Back to notes Concepts January 4, 2026 244 words

Loss

Mean Squared Error (MSE) / Least Squares

Earliest version of a loss function, attributed to Gauss and Legendre. $L = \frac{1}{n}\sum(y - \hat{y})^2$ Best for regression-like problems.

Cross-Entropy (Log Loss)

Instead of having a numeric value of the loss, used when we want how likely the result was. This is necessary as MSE doesn't work that well with classification problems.

Categorical Cross-Entropy

Used for multiple classes $L = -\sum_{c=1}^{M} y_{o,\,c} \log(p_{o,\,c})$ where:

$M$ is number of classes

Binary Cross-Entropy

Used for yes/no questions $L = -[y \cdot \log(p) + (1-y) \cdot \log(1-p)]$

Hinge Loss

Like cross entropy but doesn't measure distance as long as prediction is true. This comes from Support Vector Machines. $L = max(0, 1 - y * \hat{y})$

Focal Loss

Cross-entropy is overwhelmed when data is imbalanced and there's a majority class. Focal Loss adds a reshaping factor so that down-weight easy (more occurring) examples and focus on hard (less occurring) examples. $L = -(1 - p_t)^\gamma \cdot\log(p_t)$ where:

$\gamma$ is the reshaping factor.

Direct Preference Optimization (DPO) Loss

In scenarios where users can prefer some of the outputs and reject some of them, there needs to be a mechanism that increases the likelihood of winning outputs and decrease the likelihood of losing outputs.

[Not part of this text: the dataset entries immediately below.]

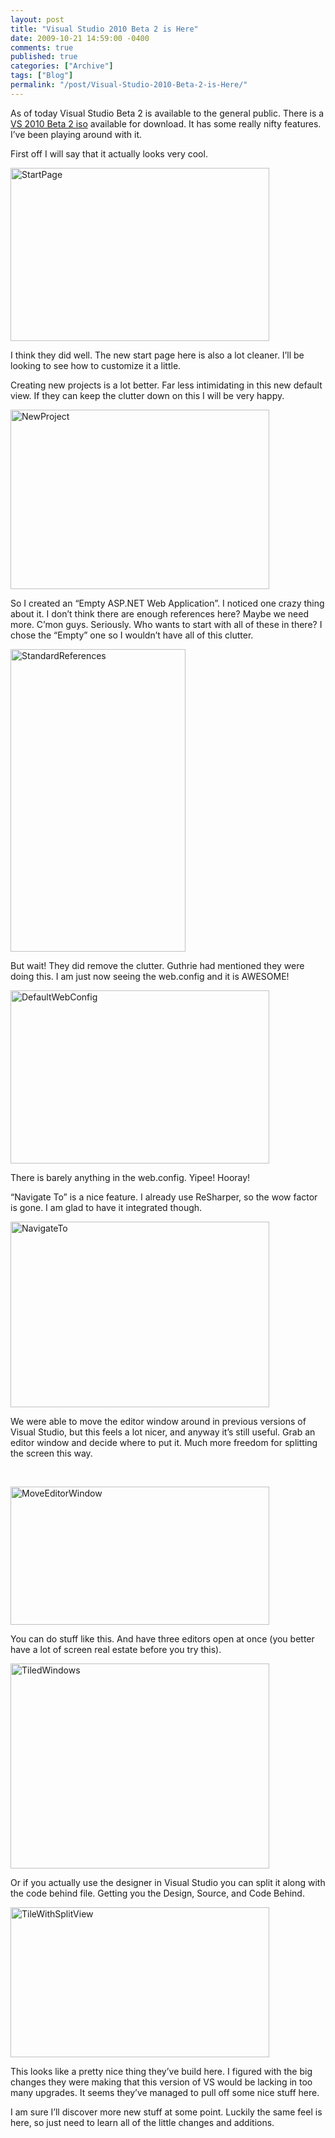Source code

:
```yaml
---
layout: post
title: "Visual Studio 2010 Beta 2 is Here"
date: 2009-10-21 14:59:00 -0400
comments: true
published: true
categories: ["Archive"]
tags: ["Blog"]
permalink: "/post/Visual-Studio-2010-Beta-2-is-Here/"
---
```

<!-- more -->



<p>As of today Visual Studio Beta 2 is available to the general public. There is a <a href="http://bit.ly/3q8M64" target="_blank">VS 2010 Beta 2 iso</a> available for download. It has some really nifty features. I&rsquo;ve been playing around with it.</p>
<p>First off I will say that it actually looks very cool.</p>
<p><a href="/files/media/image/WindowsLiveWriter/VisualStudio2010Beta2ishere_7D21/StartPage_2.png"><img style="border-right-width: 0px; display: inline; border-top-width: 0px; border-bottom-width: 0px; border-left-width: 0px" title="StartPage" src="http://brendan.enrick.com/files/media/image/WindowsLiveWriter/VisualStudio2010Beta2ishere_7D21/StartPage_thumb.png" border="0" alt="StartPage" width="414" height="277" /></a></p>
<p>I think they did well. The new start page here is also a lot cleaner. I&rsquo;ll be looking to see how to customize it a little.</p>
<p>Creating new projects is a lot better. Far less intimidating in this new default view. If they can keep the clutter down on this I will be very happy.</p>
<p><a href="/files/media/image/WindowsLiveWriter/VisualStudio2010Beta2ishere_7D21/NewProject_2.png"><img style="border-right-width: 0px; display: inline; border-top-width: 0px; border-bottom-width: 0px; border-left-width: 0px" title="NewProject" src="http://brendan.enrick.com/files/media/image/WindowsLiveWriter/VisualStudio2010Beta2ishere_7D21/NewProject_thumb.png" border="0" alt="NewProject" width="414" height="287" /></a></p>
<p>So I created an &ldquo;Empty ASP.NET Web Application&rdquo;. I noticed one crazy thing about it. I don&rsquo;t think there are enough references here? Maybe we need more. C&rsquo;mon guys. Seriously. Who wants to start with all of these in there? I chose the &ldquo;Empty&rdquo; one so I wouldn&rsquo;t have all of this clutter.</p>
<p><a href="/files/media/image/WindowsLiveWriter/VisualStudio2010Beta2ishere_7D21/StandardReferences_2.png"><img style="border-right-width: 0px; display: inline; border-top-width: 0px; border-bottom-width: 0px; border-left-width: 0px" title="StandardReferences" src="http://brendan.enrick.com/files/media/image/WindowsLiveWriter/VisualStudio2010Beta2ishere_7D21/StandardReferences_thumb.png" border="0" alt="StandardReferences" width="280" height="484" /></a></p>
<p>But wait! They did remove the clutter. Guthrie had mentioned they were doing this. I am just now seeing the web.config and it is AWESOME!</p>
<p><a href="/files/media/image/WindowsLiveWriter/VisualStudio2010Beta2ishere_7D21/DefaultWebConfig_2.png"><img style="border-right-width: 0px; display: inline; border-top-width: 0px; border-bottom-width: 0px; border-left-width: 0px" title="DefaultWebConfig" src="http://brendan.enrick.com/files/media/image/WindowsLiveWriter/VisualStudio2010Beta2ishere_7D21/DefaultWebConfig_thumb.png" border="0" alt="DefaultWebConfig" width="414" height="277" /></a></p>
<p>There is barely anything in the web.config. Yipee! Hooray!</p>
<p>&ldquo;Navigate To&rdquo; is a nice feature. I already use ReSharper, so the wow factor is gone. I am glad to have it integrated though.</p>
<p><a href="/files/media/image/WindowsLiveWriter/VisualStudio2010Beta2ishere_7D21/NavigateTo_2.png"><img style="border-right-width: 0px; display: inline; border-top-width: 0px; border-bottom-width: 0px; border-left-width: 0px" title="NavigateTo" src="http://brendan.enrick.com/files/media/image/WindowsLiveWriter/VisualStudio2010Beta2ishere_7D21/NavigateTo_thumb.png" border="0" alt="NavigateTo" width="414" height="297" /></a></p>
<p>We were able to move the editor window around in previous versions of Visual Studio, but this feels a lot nicer, and anyway it&rsquo;s still useful. Grab an editor window and decide where to put it. Much more freedom for splitting the screen this way.</p>
<p>&nbsp;</p>
<p><a href="/files/media/image/WindowsLiveWriter/VisualStudio2010Beta2ishere_7D21/MoveEditorWindow_4.png"><img style="border-right-width: 0px; display: inline; border-top-width: 0px; border-bottom-width: 0px; border-left-width: 0px" title="MoveEditorWindow" src="http://brendan.enrick.com/files/media/image/WindowsLiveWriter/VisualStudio2010Beta2ishere_7D21/MoveEditorWindow_thumb_1.png" border="0" alt="MoveEditorWindow" width="414" height="221" /></a></p>
<p>You can do stuff like this. And have three editors open at once (you better have a lot of screen real estate before you try this).</p>
<p><a href="/files/media/image/WindowsLiveWriter/VisualStudio2010Beta2ishere_7D21/TiledWindows_2.png"><img style="border-right-width: 0px; display: inline; border-top-width: 0px; border-bottom-width: 0px; border-left-width: 0px" title="TiledWindows" src="http://brendan.enrick.com/files/media/image/WindowsLiveWriter/VisualStudio2010Beta2ishere_7D21/TiledWindows_thumb.png" border="0" alt="TiledWindows" width="414" height="328" /></a></p>
<p>Or if you actually use the designer in Visual Studio you can split it along with the code behind file. Getting you the Design, Source, and Code Behind.</p>
<p><a href="/files/media/image/WindowsLiveWriter/VisualStudio2010Beta2ishere_7D21/TileWithSplitView_2.png"><img style="border-right-width: 0px; display: inline; border-top-width: 0px; border-bottom-width: 0px; border-left-width: 0px" title="TileWithSplitView" src="http://brendan.enrick.com/files/media/image/WindowsLiveWriter/VisualStudio2010Beta2ishere_7D21/TileWithSplitView_thumb.png" border="0" alt="TileWithSplitView" width="414" height="240" /></a></p>
<p>This looks like a pretty nice thing they&rsquo;ve build here. I figured with the big changes they were making that this version of VS would be lacking in too many upgrades. It seems they&rsquo;ve managed to pull off some nice stuff here.</p>
<p>I am sure I&rsquo;ll discover more new stuff at some point. Luckily the same feel is here, so just need to learn all of the little changes and additions.</p>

DPO is designed to solve this issue

L_{\text{DPO}}(\pi_\theta, \pi_{\text{ref}}) = -\mathbb{E}_{(x, y_w, y_l)\sim D}\left[ \log \sigma \left( \underbrace{ \beta\log\frac{ \pi_\theta(y_w|x)} { \pi_{\text{ref}}(y_w|x) } }_{\substack{\text{Minimize preferred} \\ \text{output}}} - \underbrace{ \beta\log\frac{ \pi_\theta(y_l|x)} { \pi_{\text{ref}}(y_l|x) } }_{\substack{\text{Minimize dispreffered} \\ \text{output}}} \right) \right]